REQUIRED WORK: Where in the data below does the word "Unverified" appear? Copy every line that has it.

DATA FOR THIS EXERCISE:
--------

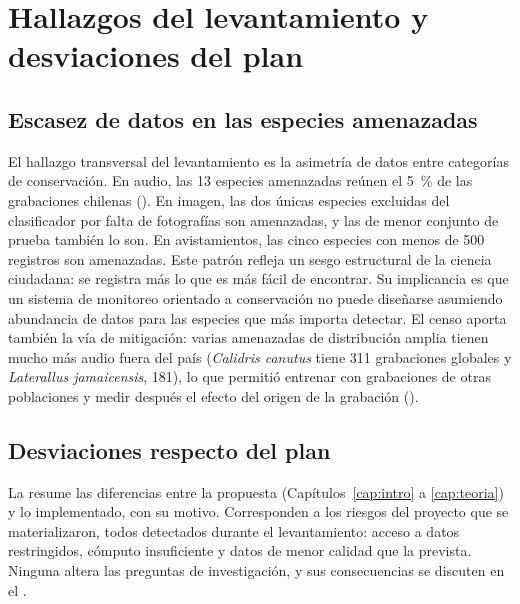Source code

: \section{Hallazgos del levantamiento y desviaciones del plan}\label{sec:hallazgos}

\subsection{Escasez de datos en las especies amenazadas}

El hallazgo transversal del levantamiento es la asimetría de datos entre
categorías de conservación. En audio, las 13 especies amenazadas reúnen el
\SI{5}{\percent} de las grabaciones chilenas (). En
imagen, las dos únicas especies excluidas del clasificador por falta de
fotografías son amenazadas, y las de menor conjunto de prueba también lo
son. En avistamientos, las cinco especies con menos de 500 registros son
amenazadas. Este patrón refleja un sesgo estructural de la ciencia
ciudadana: se registra más lo que es más fácil de encontrar. Su implicancia
es que un sistema de monitoreo orientado a conservación no puede diseñarse
asumiendo abundancia de datos para las especies que más importa detectar. El
censo aporta también la vía de mitigación: varias amenazadas de distribución
amplia tienen mucho más audio fuera del país (\textit{Calidris canutus} tiene
311 grabaciones globales y \textit{Laterallus jamaicensis}, 181), lo que permitió
entrenar con grabaciones de otras poblaciones y medir después el efecto del
origen de la grabación ().

\subsection{Desviaciones respecto del plan}

La  resume las diferencias entre la propuesta
(Capítulos~\ref{cap:intro} a \ref{cap:teoria}) y lo implementado, con su
motivo. Corresponden a los riesgos del proyecto que se materializaron, todos
detectados durante el levantamiento: acceso a datos restringidos, cómputo
insuficiente y datos de menor calidad que la prevista. Ninguna altera las
preguntas de investigación, y sus consecuencias se discuten en el
.

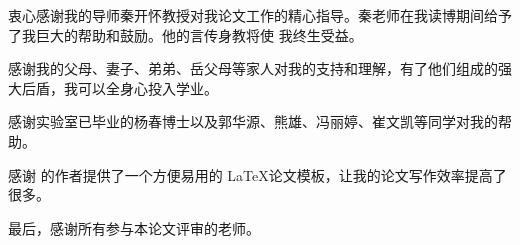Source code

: \begin{acknowledgement}
  衷心感谢我的导师秦开怀教授对我论文工作的精心指导。秦老师在我读博期间给予了我巨大的帮助和鼓励。他的言传身教将使
  我终生受益。\par
  感谢我的父母、妻子、弟弟、岳父母等家人对我的支持和理解，有了他们组成的强大后盾，我可以全身心投入学业。\par
  感谢实验室已毕业的杨春博士以及郭华源、熊雄、冯丽婷、崔文凯等同学对我的帮助。\par

  感谢 \thuthesis 的作者提供了一个方便易用的 \LaTeX 论文模板，让我的论文写作效率提高了很多。\par
  最后，感谢所有参与本论文评审的老师。
\end{acknowledgement}
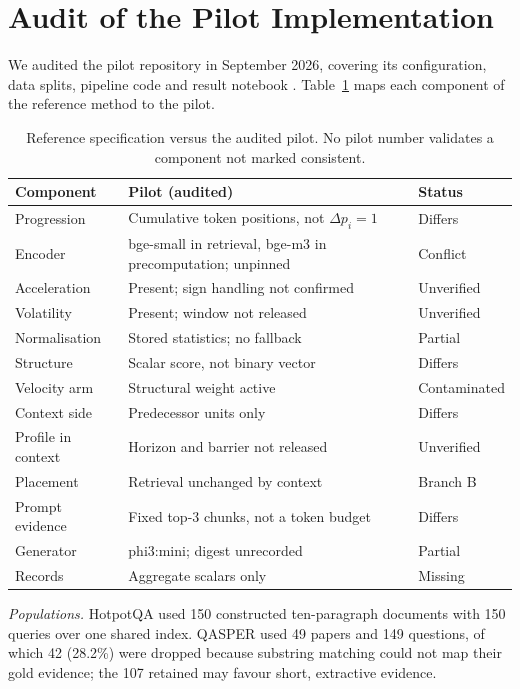 \documentclass[conference,a4paper]{IEEEtran}
\begin{document}
\section{Audit of the Pilot Implementation}
\label{sec:audit}

We audited the pilot repository in September 2026, covering its configuration, data splits, pipeline code and result notebook \cite{stpaudit2026}. Table~\ref{tab:reconcile} maps each component of the reference method to the pilot.

\begin{table}[t]
\caption{Reference specification versus the audited pilot. No pilot number validates a component not marked consistent.}
\label{tab:reconcile}
\centering
\footnotesize
\setlength{\tabcolsep}{2.5pt}
\begin{tabularx}{\columnwidth}{@{}>{\raggedright\arraybackslash}p{}>{\raggedright\arraybackslash}X>{\raggedright\arraybackslash}p{}@{}}
\toprule
Component & Pilot (audited) & Status \\
\midrule
Progression & Cumulative token positions, not $\Delta p_i=1$ & Differs \\
Encoder & bge-small in retrieval, bge-m3 in precomputation; unpinned & Conflict \\
Acceleration & Present; sign handling not confirmed & Unverified \\
Volatility & Present; window not released & Unverified \\
Normalisation & Stored statistics; no fallback & Partial \\
Structure & Scalar score, not binary vector & Differs \\
Velocity arm & Structural weight active & Contaminated \\
Context side & Predecessor units only & Differs \\
Profile in context & Horizon and barrier not released & Unverified \\
Placement & Retrieval unchanged by context & Branch B \\
Prompt evidence & Fixed top-3 chunks, not a token budget & Differs \\
Generator & phi3:mini; digest unrecorded & Partial \\
Records & Aggregate scalars only & Missing \\
\bottomrule
\end{tabularx}
\end{table}

\textit{Populations.} HotpotQA used 150 constructed ten-paragraph documents with 150 queries over one shared index. QASPER used 49 papers and 149 questions, of which 42 (28.2\%) were dropped because substring matching could not map their gold evidence; the 107 retained may favour short, extractive evidence.
\end{document}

--------

RESPONSE BELOW:
Acceleration & Present; sign handling not confirmed & Unverified \\
Volatility & Present; window not released & Unverified \\
Profile in context & Horizon and barrier not released & Unverified \\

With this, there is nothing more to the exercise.